■ **EXERCISE MATERIALS**:
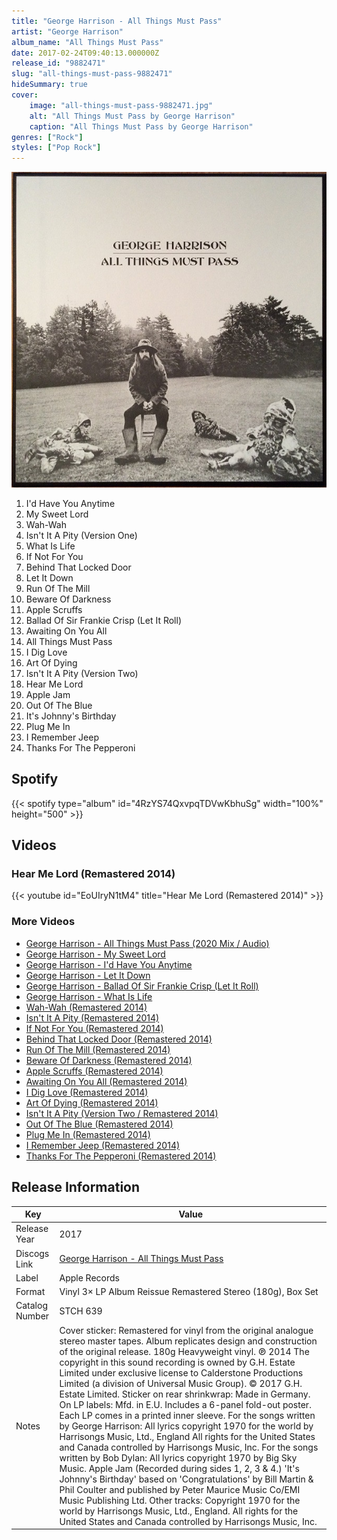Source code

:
 ```yaml
---
title: "George Harrison - All Things Must Pass"
artist: "George Harrison"
album_name: "All Things Must Pass"
date: 2017-02-24T09:40:13.000000Z
release_id: "9882471"
slug: "all-things-must-pass-9882471"
hideSummary: true
cover:
    image: "all-things-must-pass-9882471.jpg"
    alt: "All Things Must Pass by George Harrison"
    caption: "All Things Must Pass by George Harrison"
genres: ["Rock"]
styles: ["Pop Rock"]
---
```


![All Things Must Pass by George Harrison](all-things-must-pass-9882471.jpg)

<!-- section break -->

1. I'd Have You Anytime
2. My Sweet Lord
3. Wah-Wah
4. Isn't It A Pity (Version One)
5. What Is Life
6. If Not For You
7. Behind That Locked Door
8. Let It Down
9. Run Of The Mill
10. Beware Of Darkness
11. Apple Scruffs
12. Ballad Of Sir Frankie Crisp (Let It Roll)
13. Awaiting On You All
14. All Things Must Pass
15. I Dig Love
16. Art Of Dying
17. Isn't It A Pity (Version Two)
18. Hear Me Lord
19. Apple Jam
20. Out Of The Blue
21. It's Johnny's Birthday
22. Plug Me In
23. I Remember Jeep
24. Thanks For The Pepperoni

<!-- section break -->


## Spotify
{{< spotify type="album" id="4RzYS74QxvpqTDVwKbhuSg" width="100%" height="500" >}}



## Videos
### Hear Me Lord (Remastered 2014)
{{< youtube id="EoUIryN1tM4" title="Hear Me Lord (Remastered 2014)" >}}<br>

### More Videos

- [George Harrison - All Things Must Pass (2020 Mix / Audio)](https://www.youtube.com/watch?v=QWV4pFV5nX4)
- [George Harrison - My Sweet Lord](https://www.youtube.com/watch?v=SP9wms6oEMo)
- [George Harrison - I'd Have You Anytime](https://www.youtube.com/watch?v=ZI64iGZkoks)
- [George Harrison - Let It Down](https://www.youtube.com/watch?v=5Gyk_gvuIoI)
- [George Harrison - Ballad Of Sir Frankie Crisp (Let It Roll)](https://www.youtube.com/watch?v=6QCWZJJr3BM)
- [George Harrison - What Is Life](https://www.youtube.com/watch?v=fiH9edd25Bc)
- [Wah-Wah (Remastered 2014)](https://www.youtube.com/watch?v=yNfBDnnZyuo)
- [Isn't It A Pity (Remastered 2014)](https://www.youtube.com/watch?v=lIbVWNy7HBk)
- [If Not For You (Remastered 2014)](https://www.youtube.com/watch?v=eDAaKxlaBQ4)
- [Behind That Locked Door (Remastered 2014)](https://www.youtube.com/watch?v=VHX-MFg2Zqw)
- [Run Of The Mill (Remastered 2014)](https://www.youtube.com/watch?v=h_9RFTN2ikU)
- [Beware Of Darkness (Remastered 2014)](https://www.youtube.com/watch?v=0LrxYds2UNE)
- [Apple Scruffs (Remastered 2014)](https://www.youtube.com/watch?v=Bw-ky3BvAFI)
- [Awaiting On You All (Remastered 2014)](https://www.youtube.com/watch?v=fbyHdlCVrRo)
- [I Dig Love (Remastered 2014)](https://www.youtube.com/watch?v=EE9GWOeMDkE)
- [Art Of Dying (Remastered 2014)](https://www.youtube.com/watch?v=tmo8L7NlURQ)
- [Isn't It A Pity (Version Two / Remastered 2014)](https://www.youtube.com/watch?v=bHV2CY5LOSQ)
- [Out Of The Blue (Remastered 2014)](https://www.youtube.com/watch?v=hD_ZVuwfkS4)
- [Plug Me In (Remastered 2014)](https://www.youtube.com/watch?v=BgpwqkYYyUo)
- [I Remember Jeep (Remastered 2014)](https://www.youtube.com/watch?v=PFY6SBhFZHc)
- [Thanks For The Pepperoni (Remastered 2014)](https://www.youtube.com/watch?v=rDDA0tSxzVU)


## Release Information
|  Key           | Value                                                |
| ---------------| ---------------------------------------------------- |
| Release Year   | 2017                                   |
| Discogs Link   | [George Harrison - All Things Must Pass](https://www.discogs.com/release/9882471-George-Harrison-All-Things-Must-Pass) |
| Label          | Apple Records |
| Format         | Vinyl 3× LP Album Reissue Remastered Stereo (180g), Box Set |
| Catalog Number | STCH 639 |
| Notes | Cover sticker: Remastered for vinyl from the original analogue stereo master tapes. Album replicates design and construction of the original release. 180g Heavyweight vinyl.  ℗ 2014 The copyright in this sound recording is owned by G.H. Estate Limited under exclusive license to Calderstone Productions Limited (a division of Universal Music Group). © 2017 G.H. Estate Limited.  Sticker on rear shrinkwrap: Made in Germany. On LP labels: Mfd. in E.U.  Includes a 6-panel fold-out poster. Each LP comes in a printed inner sleeve.  For the songs written by George Harrison: All lyrics copyright 1970 for the world by Harrisongs Music, Ltd., England All rights for the United States and Canada controlled by Harrisongs Music, Inc.  For the songs written by Bob Dylan: All lyrics copyright 1970 by Big Sky Music.  Apple Jam (Recorded during sides 1, 2, 3 & 4.) 'It's Johnny's Birthday' based on 'Congratulations' by Bill Martin & Phil Coulter and published by Peter Maurice Music Co/EMI Music Publishing Ltd. Other tracks: Copyright 1970 for the world by Harrisongs Music, Ltd., England. All rights for the United States and Canada controlled by Harrisongs Music, Inc. |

■ **ACTIVITY**:
Everything in the listing except the pictures must be reproduced exactly.

■ **EXERCISE RESULT**:
Source code

:
 ```yaml
---
title: "George Harrison - All Things Must Pass"
artist: "George Harrison"
album_name: "All Things Must Pass"
date: 2017-02-24T09:40:13.000000Z
release_id: "9882471"
slug: "all-things-must-pass-9882471"
hideSummary: true
cover:
    image: "all-things-must-pass-9882471.jpg"
    alt: "All Things Must Pass by George Harrison"
    caption: "All Things Must Pass by George Harrison"
genres: ["Rock"]
styles: ["Pop Rock"]
---
```


![All Things Must Pass by George Harrison](all-things-must-pass-9882471.jpg)

<!-- section break -->

1. I'd Have You Anytime
2. My Sweet Lord
3. Wah-Wah
4. Isn't It A Pity (Version One)
5. What Is Life
6. If Not For You
7. Behind That Locked Door
8. Let It Down
9. Run Of The Mill
10. Beware Of Darkness
11. Apple Scruffs
12. Ballad Of Sir Frankie Crisp (Let It Roll)
13. Awaiting On You All
14. All Things Must Pass
15. I Dig Love
16. Art Of Dying
17. Isn't It A Pity (Version Two)
18. Hear Me Lord
19. Apple Jam
20. Out Of The Blue
21. It's Johnny's Birthday
22. Plug Me In
23. I Remember Jeep
24. Thanks For The Pepperoni

<!-- section break -->


## Spotify
{{< spotify type="album" id="4RzYS74QxvpqTDVwKbhuSg" width="100%" height="500" >}}



## Videos
### Hear Me Lord (Remastered 2014)
{{< youtube id="EoUIryN1tM4" title="Hear Me Lord (Remastered 2014)" >}}<br>

### More Videos

- [George Harrison - All Things Must Pass (2020 Mix / Audio)](https://www.youtube.com/watch?v=QWV4pFV5nX4)
- [George Harrison - My Sweet Lord](https://www.youtube.com/watch?v=SP9wms6oEMo)
- [George Harrison - I'd Have You Anytime](https://www.youtube.com/watch?v=ZI64iGZkoks)
- [George Harrison - Let It Down](https://www.youtube.com/watch?v=5Gyk_gvuIoI)
- [George Harrison - Ballad Of Sir Frankie Crisp (Let It Roll)](https://www.youtube.com/watch?v=6QCWZJJr3BM)
- [George Harrison - What Is Life](https://www.youtube.com/watch?v=fiH9edd25Bc)
- [Wah-Wah (Remastered 2014)](https://www.youtube.com/watch?v=yNfBDnnZyuo)
- [Isn't It A Pity (Remastered 2014)](https://www.youtube.com/watch?v=lIbVWNy7HBk)
- [If Not For You (Remastered 2014)](https://www.youtube.com/watch?v=eDAaKxlaBQ4)
- [Behind That Locked Door (Remastered 2014)](https://www.youtube.com/watch?v=VHX-MFg2Zqw)
- [Run Of The Mill (Remastered 2014)](https://www.youtube.com/watch?v=h_9RFTN2ikU)
- [Beware Of Darkness (Remastered 2014)](https://www.youtube.com/watch?v=0LrxYds2UNE)
- [Apple Scruffs (Remastered 2014)](https://www.youtube.com/watch?v=Bw-ky3BvAFI)
- [Awaiting On You All (Remastered 2014)](https://www.youtube.com/watch?v=fbyHdlCVrRo)
- [I Dig Love (Remastered 2014)](https://www.youtube.com/watch?v=EE9GWOeMDkE)
- [Art Of Dying (Remastered 2014)](https://www.youtube.com/watch?v=tmo8L7NlURQ)
- [Isn't It A Pity (Version Two / Remastered 2014)](https://www.youtube.com/watch?v=bHV2CY5LOSQ)
- [Out Of The Blue (Remastered 2014)](https://www.youtube.com/watch?v=hD_ZVuwfkS4)
- [Plug Me In (Remastered 2014)](https://www.youtube.com/watch?v=BgpwqkYYyUo)
- [I Remember Jeep (Remastered 2014)](https://www.youtube.com/watch?v=PFY6SBhFZHc)
- [Thanks For The Pepperoni (Remastered 2014)](https://www.youtube.com/watch?v=rDDA0tSxzVU)


## Release Information
|  Key           | Value                                                |
| ---------------| ---------------------------------------------------- |
| Release Year   | 2017                                   |
| Discogs Link   | [George Harrison - All Things Must Pass](https://www.discogs.com/release/9882471-George-Harrison-All-Things-Must-Pass) |
| Label          | Apple Records |
| Format         | Vinyl 3× LP Album Reissue Remastered Stereo (180g), Box Set |
| Catalog Number | STCH 639 |
| Notes | Cover sticker: Remastered for vinyl from the original analogue stereo master tapes. Album replicates design and construction of the original release. 180g Heavyweight vinyl.  ℗ 2014 The copyright in this sound recording is owned by G.H. Estate Limited under exclusive license to Calderstone Productions Limited (a division of Universal Music Group). © 2017 G.H. Estate Limited.  Sticker on rear shrinkwrap: Made in Germany. On LP labels: Mfd. in E.U.  Includes a 6-panel fold-out poster. Each LP comes in a printed inner sleeve.  For the songs written by George Harrison: All lyrics copyright 1970 for the world by Harrisongs Music, Ltd., England All rights for the United States and Canada controlled by Harrisongs Music, Inc.  For the songs written by Bob Dylan: All lyrics copyright 1970 by Big Sky Music.  Apple Jam (Recorded during sides 1, 2, 3 & 4.) 'It's Johnny's Birthday' based on 'Congratulations' by Bill Martin & Phil Coulter and published by Peter Maurice Music Co/EMI Music Publishing Ltd. Other tracks: Copyright 1970 for the world by Harrisongs Music, Ltd., England. All rights for the United States and Canada controlled by Harrisongs Music, Inc. |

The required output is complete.